よ つ の は

「…ん? 君は何を言っているんだね。さっき熊取君から話しは全て聞いたのだが…。」

想像もしなかった…
「俺が全部悪いんです。ムシャクシャしてて…、たまたま見つけたアイツに 財布を出せって恐喝したんです。そしたら拒んできたんで殴りました。申し訳ありません。

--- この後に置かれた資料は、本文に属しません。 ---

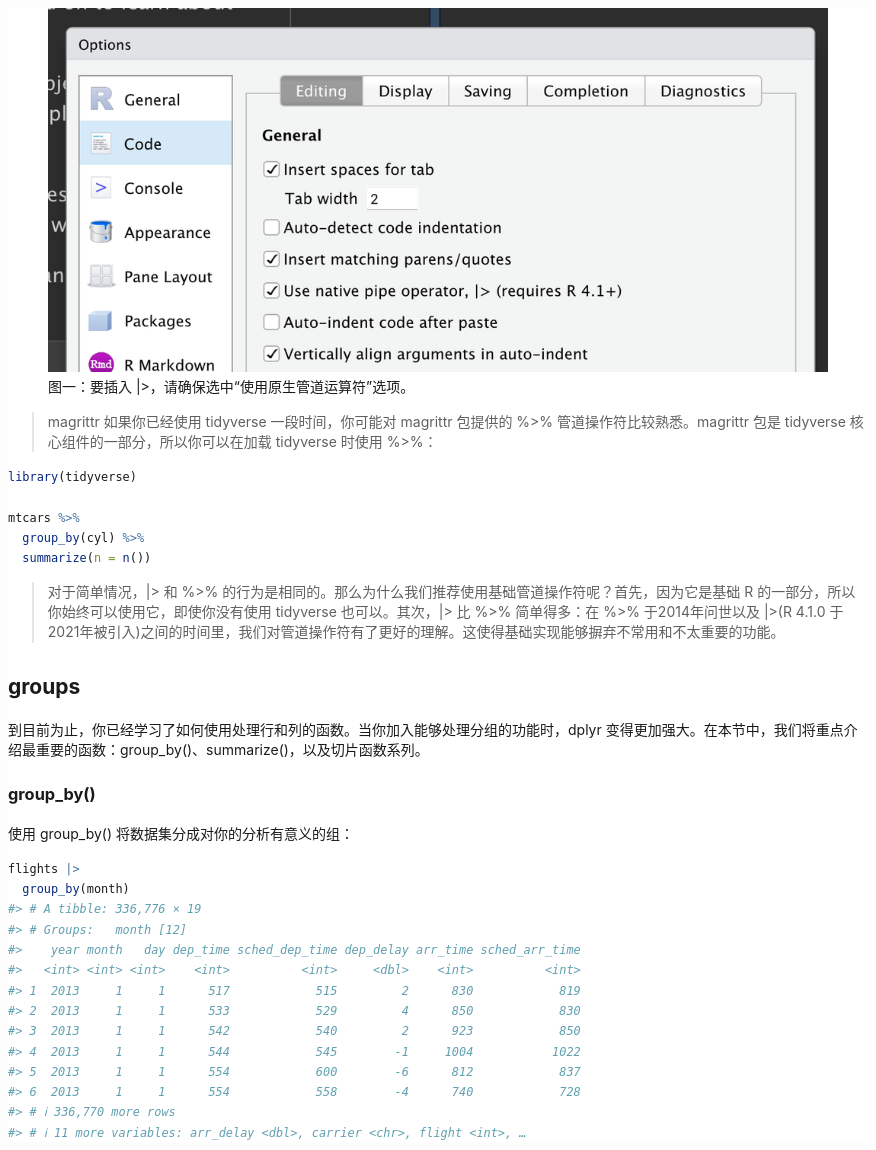 <figure id="fig1">
  <img src="rstudio-pipe-options.png" alt="rstudio-pipe-options.png" />
  <figcaption>图一：要插入 |>，请确保选中“使用原生管道运算符”选项。</figcaption>
</figure>

> magrittr
> 如果你已经使用 tidyverse 一段时间，你可能对 magrittr 包提供的 %>% 管道操作符比较熟悉。magrittr 包是 tidyverse 核心组件的一部分，所以你可以在加载 tidyverse 时使用 %>%：

  ```r
  library(tidyverse)

  mtcars %>% 
    group_by(cyl) %>%
    summarize(n = n())
  ```

  > 对于简单情况，|> 和 %>% 的行为是相同的。那么为什么我们推荐使用基础管道操作符呢？首先，因为它是基础 R 的一部分，所以你始终可以使用它，即使你没有使用 tidyverse 也可以。其次，|> 比 %>% 简单得多：在 %>% 于2014年问世以及 |>(R 4.1.0 于2021年被引入)之间的时间里，我们对管道操作符有了更好的理解。这使得基础实现能够摒弃不常用和不太重要的功能。

## groups

到目前为止，你已经学习了如何使用处理行和列的函数。当你加入能够处理分组的功能时，dplyr 变得更加强大。在本节中，我们将重点介绍最重要的函数：group_by()、summarize()，以及切片函数系列。

### group_by() 

使用 group_by() 将数据集分成对你的分析有意义的组：

```R
flights |> 
  group_by(month)
#> # A tibble: 336,776 × 19
#> # Groups:   month [12]
#>    year month   day dep_time sched_dep_time dep_delay arr_time sched_arr_time
#>   <int> <int> <int>    <int>          <int>     <dbl>    <int>          <int>
#> 1  2013     1     1      517            515         2      830            819
#> 2  2013     1     1      533            529         4      850            830
#> 3  2013     1     1      542            540         2      923            850
#> 4  2013     1     1      544            545        -1     1004           1022
#> 5  2013     1     1      554            600        -6      812            837
#> 6  2013     1     1      554            558        -4      740            728
#> # ℹ 336,770 more rows
#> # ℹ 11 more variables: arr_delay <dbl>, carrier <chr>, flight <int>, …
```

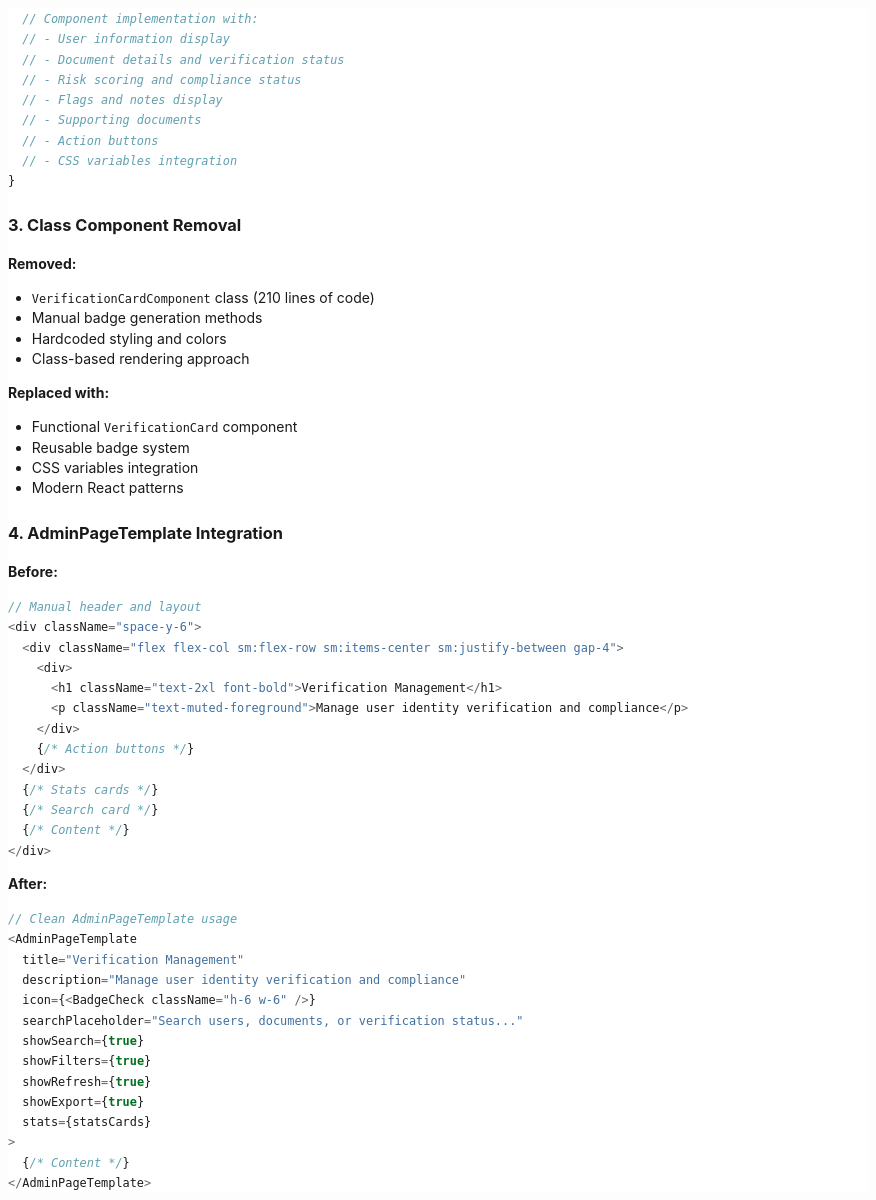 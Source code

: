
 ```typescript
  // Component implementation with:
  // - User information display
  // - Document details and verification status
  // - Risk scoring and compliance status
  // - Flags and notes display
  // - Supporting documents
  // - Action buttons
  // - CSS variables integration
}
```

### 3. Class Component Removal

**Removed:**
- `VerificationCardComponent` class (210 lines of code)
- Manual badge generation methods
- Hardcoded styling and colors
- Class-based rendering approach

**Replaced with:**
- Functional `VerificationCard` component
- Reusable badge system
- CSS variables integration
- Modern React patterns

### 4. AdminPageTemplate Integration

**Before:**
```typescript
// Manual header and layout
<div className="space-y-6">
  <div className="flex flex-col sm:flex-row sm:items-center sm:justify-between gap-4">
    <div>
      <h1 className="text-2xl font-bold">Verification Management</h1>
      <p className="text-muted-foreground">Manage user identity verification and compliance</p>
    </div>
    {/* Action buttons */}
  </div>
  {/* Stats cards */}
  {/* Search card */}
  {/* Content */}
</div>
```

**After:**
```typescript
// Clean AdminPageTemplate usage
<AdminPageTemplate
  title="Verification Management"
  description="Manage user identity verification and compliance"
  icon={<BadgeCheck className="h-6 w-6" />}
  searchPlaceholder="Search users, documents, or verification status..."
  showSearch={true}
  showFilters={true}
  showRefresh={true}
  showExport={true}
  stats={statsCards}
>
  {/* Content */}
</AdminPageTemplate>
```
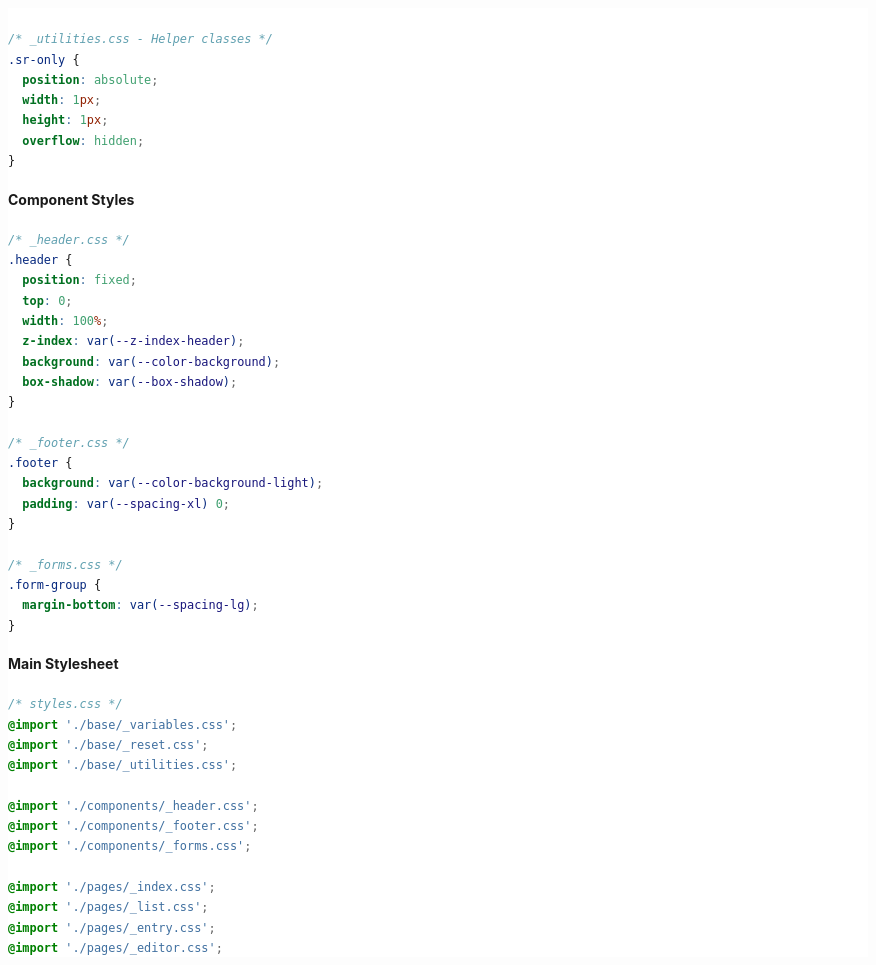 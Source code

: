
 ```css

/* _utilities.css - Helper classes */
.sr-only {
  position: absolute;
  width: 1px;
  height: 1px;
  overflow: hidden;
}
```

#### Component Styles

```css
/* _header.css */
.header {
  position: fixed;
  top: 0;
  width: 100%;
  z-index: var(--z-index-header);
  background: var(--color-background);
  box-shadow: var(--box-shadow);
}

/* _footer.css */
.footer {
  background: var(--color-background-light);
  padding: var(--spacing-xl) 0;
}

/* _forms.css */
.form-group {
  margin-bottom: var(--spacing-lg);
}
```

#### Main Stylesheet

```css
/* styles.css */
@import './base/_variables.css';
@import './base/_reset.css';
@import './base/_utilities.css';

@import './components/_header.css';
@import './components/_footer.css';
@import './components/_forms.css';

@import './pages/_index.css';
@import './pages/_list.css';
@import './pages/_entry.css';
@import './pages/_editor.css';
```

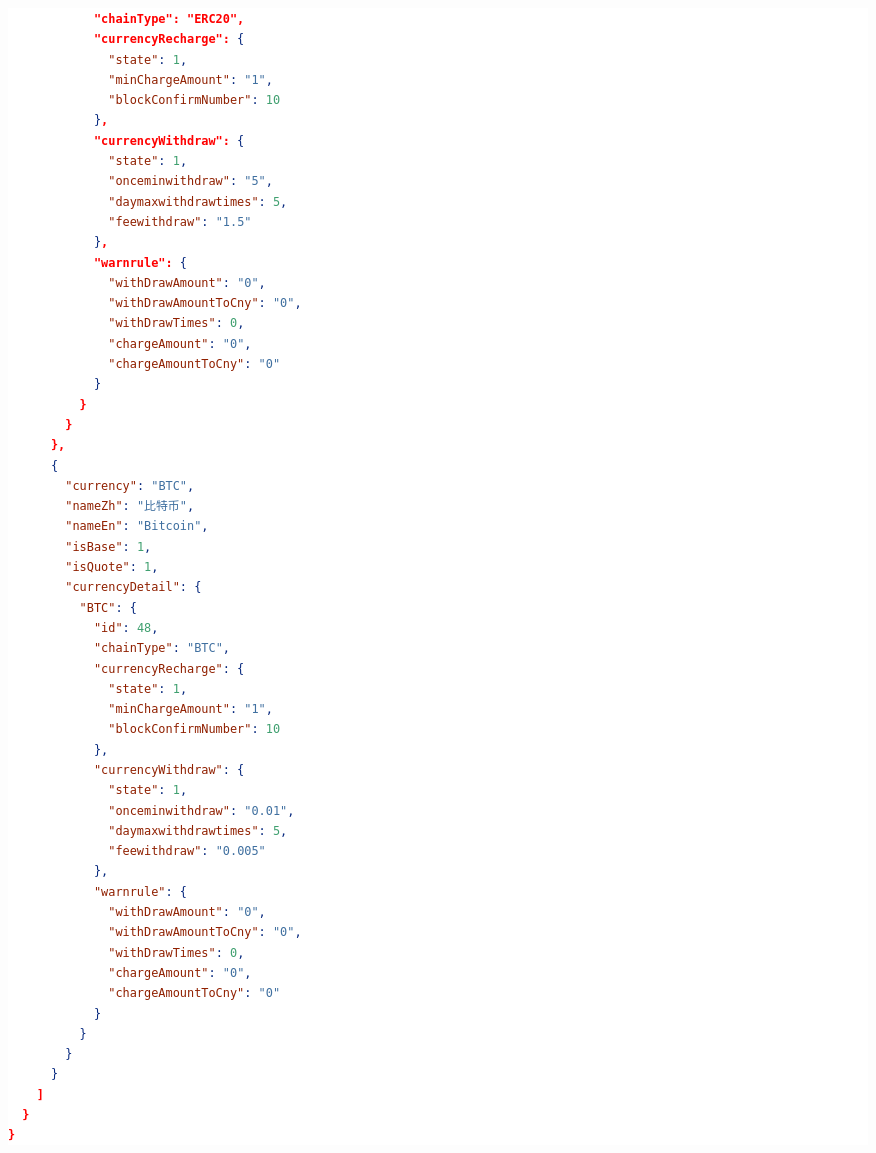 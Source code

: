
 ```json
            "chainType": "ERC20",
            "currencyRecharge": {
              "state": 1,
              "minChargeAmount": "1",
              "blockConfirmNumber": 10
            },
            "currencyWithdraw": {
              "state": 1,
              "onceminwithdraw": "5",
              "daymaxwithdrawtimes": 5,
              "feewithdraw": "1.5"
            },
            "warnrule": {
              "withDrawAmount": "0",
              "withDrawAmountToCny": "0",
              "withDrawTimes": 0,
              "chargeAmount": "0",
              "chargeAmountToCny": "0"
            }
          }
        }
      },
      {
        "currency": "BTC",
        "nameZh": "比特币",
        "nameEn": "Bitcoin",
        "isBase": 1,
        "isQuote": 1,
        "currencyDetail": {
          "BTC": {
            "id": 48,
            "chainType": "BTC",
            "currencyRecharge": {
              "state": 1,
              "minChargeAmount": "1",
              "blockConfirmNumber": 10
            },
            "currencyWithdraw": {
              "state": 1,
              "onceminwithdraw": "0.01",
              "daymaxwithdrawtimes": 5,
              "feewithdraw": "0.005"
            },
            "warnrule": {
              "withDrawAmount": "0",
              "withDrawAmountToCny": "0",
              "withDrawTimes": 0,
              "chargeAmount": "0",
              "chargeAmountToCny": "0"
            }
          }
        }
      }
    ]
  }
}
```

」
アイツ…、俺の事 かばってくれてたんだ…。

そんな事を知らない俺は、アイツの事を『ろくでもないチンピラ』などと罵っていたなんて…

頭が真っ白になり、同時に自分の身勝手さを恥じた。


職員室を出ると、砂埃で汚れた学ランを脱ぎ バサバサとはらっている熊取がいた。

一体 何て言葉をかけたらいいのだ…。
このまま気付かぬフリをして立ち去ろうかとも考えた。
しかし、それでは余りにも道徳が無さ過ぎではないか。
そんな最低な事は さすがに出来ず、考えもまとまらないまま 熊取の元へ近づいて行った。


「―… よぉ。 なんつーか、悪かったなって言うか…
あ… ありが… 」

「そんで? 処分はま逃れたんだろ?」

俺の気持ちを察したのだろう… 礼を言おうとした俺の言葉を 断ち切るかのように、熊取は口をはさんできた。